Only the lines from the top of the listing below through the line containing "it refers to." should be output, exactly and with no pictures.

Segment Open

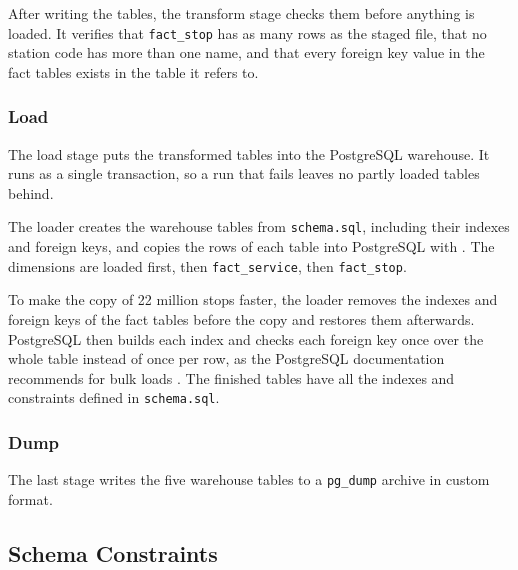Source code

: After writing the tables, the transform stage checks them before anything is loaded. It verifies that \texttt{fact\_stop} has as many rows as the staged file, that no station code has more than one name, and that every foreign key value in the fact tables exists in the table it refers to.

\subsubsection{Load}
\label{subsubsec:loading}

The load stage puts the transformed tables into the PostgreSQL warehouse. It runs as a single transaction, so a run that fails leaves no partly loaded tables behind.

The loader creates the warehouse tables from \texttt{schema.sql}, including their indexes and foreign keys, and copies the rows of each table into PostgreSQL with . The dimensions are loaded first, then \texttt{fact\_service}, then \texttt{fact\_stop}.

To make the copy of 22 million stops faster, the loader removes the indexes and foreign keys of the fact tables before the copy and restores them afterwards. PostgreSQL then builds each index and checks each foreign key once over the whole table instead of once per row, as the PostgreSQL documentation recommends for bulk loads \cite{postgresql2025populating}. The finished tables have all the indexes and constraints defined in \texttt{schema.sql}.

\subsubsection{Dump}
\label{subsubsec:dump}

The last stage writes the five warehouse tables to a \texttt{pg\_dump} archive in custom format.

\subsection{Schema Constraints}
\label{subsec:schema_constraints}

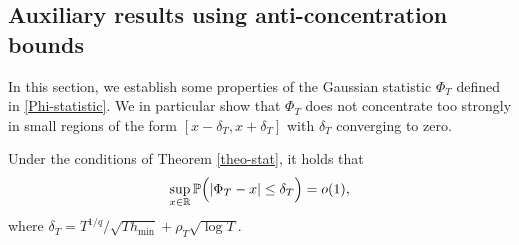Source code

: \subsection*{Auxiliary results using anti-concentration bounds}


In this section, we establish some properties of the Gaussian statistic $\Phi_T$ defined in \eqref{Phi-statistic}. We in particular show that $\Phi_T$ does not concentrate too strongly in small regions of the form $[x-\delta_T,x+\delta_T]$ with $\delta_T$ converging to zero.  
%
%
\begin{propA}\label{propA-anticon}
Under the conditions of Theorem \ref{theo-stat}, it holds that 
\[ \sup_{x \in \mathbb{R}} \mathbb{P} \Big( | \Phi_T - x | \le \delta_T \Big) = o(1), \]
where $\delta_T = T^{1/q} / \sqrt{T h_{\min}} + \rho_T \sqrt{\log T}$.
\end{propA}
%
%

Segment Closed

* Exercise output:
Source code

: After writing the tables, the transform stage checks them before anything is loaded. It verifies that \texttt{fact\_stop} has as many rows as the staged file, that no station code has more than one name, and that every foreign key value in the fact tables exists in the table it refers to.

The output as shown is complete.